In Shemos 35:30, Moshe tells the Jewish people that they should see that Hashem has called Betzalel the son of Uri the son of Hur of the tribe of Judah. Moshe further explains that Hashem has given Betzalel the wisdom and insight to craft the Mishkan.
(At the time that Betzalel was selected to work on the Mishkan he was 13 years old!)
The pasuk itself is reminiscent of another pasuk in Parshas Ki Sissa (Shemos 31:2) where Hashem tells Moshe that Hashem has has called Betzalel the son of Uri the son of Hur of the tribe of Judah. Moshe again explains that Hashem has given Betzalel the wisdom and insight to craft the Mishkan.
R' Frand noted that the pesukim were odd in that not only was Betzalel's father mentioned, but his grandfather was identified as well. R' Frand also quoted Rashi who underscores that Hur was the son of Miriam.
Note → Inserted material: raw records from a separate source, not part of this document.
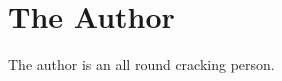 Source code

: \documentclass[../main.tex]{subfiles}
\begin{document}
\chapter*{The Author}
The author is an all round cracking person.
\end{document}
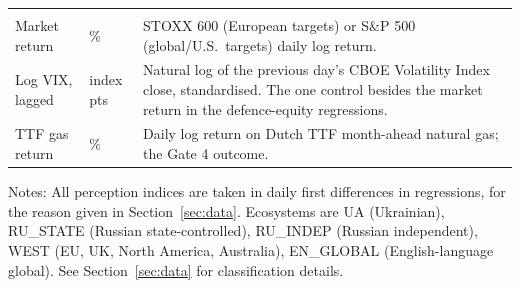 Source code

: \documentclass[12pt,a4paper]{article}
\begin{document}
\begin{table}[htbp]
\begin{threeparttable}
\begin{tabular}{p{3.1cm} p{1.9cm} p{8.6cm}}
\addlinespace
\multicolumn{3}{l}{\textit{Financial controls}} \\
Market return & \% & STOXX 600 (European targets) or S\&P 500 (global/U.S.\ targets) daily log return. \\
Log VIX, lagged & index pts & Natural log of the previous day's CBOE Volatility Index close, standardised. The one control besides the market return in the defence-equity regressions. \\
TTF gas return & \% & Daily log return on Dutch TTF month-ahead natural gas; the Gate 4 outcome. \\
\bottomrule
\end{tabular}
\begin{tablenotes}
\small
\item Notes: All perception indices are taken in daily first differences in regressions, for the reason given in Section~\ref{sec:data}. Ecosystems are UA (Ukrainian), RU\_STATE (Russian state-controlled), RU\_INDEP (Russian independent), WEST (EU, UK, North America, Australia), EN\_GLOBAL (English-language global). See Section~\ref{sec:data} for classification details.
\end{tablenotes}
\end{threeparttable}
\end{table}
\end{document}
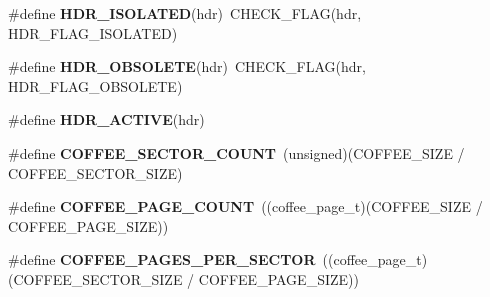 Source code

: \begin{DoxyCompactItemize}
\item 
\hypertarget{cfs-coffee_8c_a431fb8d4993e02fad46a5c790fbab63e}{}\#define {\bfseries H\+D\+R\+\_\+\+I\+S\+O\+L\+A\+T\+E\+D}(hdr)~C\+H\+E\+C\+K\+\_\+\+F\+L\+A\+G(hdr, H\+D\+R\+\_\+\+F\+L\+A\+G\+\_\+\+I\+S\+O\+L\+A\+T\+E\+D)\label{cfs-coffee_8c_a431fb8d4993e02fad46a5c790fbab63e}

\item 
\hypertarget{cfs-coffee_8c_a9039e95dea9c7d61300788188e97b827}{}\#define {\bfseries H\+D\+R\+\_\+\+O\+B\+S\+O\+L\+E\+T\+E}(hdr)~C\+H\+E\+C\+K\+\_\+\+F\+L\+A\+G(hdr, H\+D\+R\+\_\+\+F\+L\+A\+G\+\_\+\+O\+B\+S\+O\+L\+E\+T\+E)\label{cfs-coffee_8c_a9039e95dea9c7d61300788188e97b827}

\item 
\#define {\bfseries H\+D\+R\+\_\+\+A\+C\+T\+I\+V\+E}(hdr)
\item 
\hypertarget{cfs-coffee_8c_afa349df40fcdf75ba5ca9518c2904474}{}\#define {\bfseries C\+O\+F\+F\+E\+E\+\_\+\+S\+E\+C\+T\+O\+R\+\_\+\+C\+O\+U\+N\+T}~(unsigned)(C\+O\+F\+F\+E\+E\+\_\+\+S\+I\+Z\+E / C\+O\+F\+F\+E\+E\+\_\+\+S\+E\+C\+T\+O\+R\+\_\+\+S\+I\+Z\+E)\label{cfs-coffee_8c_afa349df40fcdf75ba5ca9518c2904474}

\item 
\hypertarget{cfs-coffee_8c_a6b4e1dcafdb1a482979600ee54a0b811}{}\#define {\bfseries C\+O\+F\+F\+E\+E\+\_\+\+P\+A\+G\+E\+\_\+\+C\+O\+U\+N\+T}~((coffee\+\_\+page\+\_\+t)(C\+O\+F\+F\+E\+E\+\_\+\+S\+I\+Z\+E / C\+O\+F\+F\+E\+E\+\_\+\+P\+A\+G\+E\+\_\+\+S\+I\+Z\+E))\label{cfs-coffee_8c_a6b4e1dcafdb1a482979600ee54a0b811}

\item 
\hypertarget{cfs-coffee_8c_a7ad75c388cab3f599b6c7d6b908979f9}{}\#define {\bfseries C\+O\+F\+F\+E\+E\+\_\+\+P\+A\+G\+E\+S\+\_\+\+P\+E\+R\+\_\+\+S\+E\+C\+T\+O\+R}~((coffee\+\_\+page\+\_\+t)(C\+O\+F\+F\+E\+E\+\_\+\+S\+E\+C\+T\+O\+R\+\_\+\+S\+I\+Z\+E / C\+O\+F\+F\+E\+E\+\_\+\+P\+A\+G\+E\+\_\+\+S\+I\+Z\+E))\label{cfs-coffee_8c_a7ad75c388cab3f599b6c7d6b908979f9}

\end{DoxyCompactItemize}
R' Frand then asked why did Rashi need to tell us this as it is well known that Hur was Miriam's son?
R' Frand first addressed the mention of Hur by quoting the well known Medrash on Vaykhel which states that Betzalel received the honor in the merit of his grandfather who refused to bow to popular pressure when there was a swell of support for building the Golden Calf.
R' Frand then asked - in hindsight, was it proper for Hur to stand up against the masses when they did not listen to him and ultimately killed him for saying no? R' Frand answered that Hur did do the right thing, because sometimes a person needs to stand up for what he believes in, and even if he does not think that others will listen to him.
Where did Hur learn this from? The answer is that he saw this in his mother Miriam.
R' Frand identified four specific moments that Miriam stood up for ideas, even though unpopular and they seemed unlikely to succeed.
The first event was when Amram divorced Yocheved because Amram saw all the Jewish babies being killed by the Egyptians. Although Amram was the lead Rabbi for the Jews in Egypt, his toddler daughter Miriam reproached him for divorcing Yocheved and told him he was worse than Pharaoh. Although Miriam could not have believed that she would succeed in convincing her father, she knew that he was wrong and that she needed to try to influence him.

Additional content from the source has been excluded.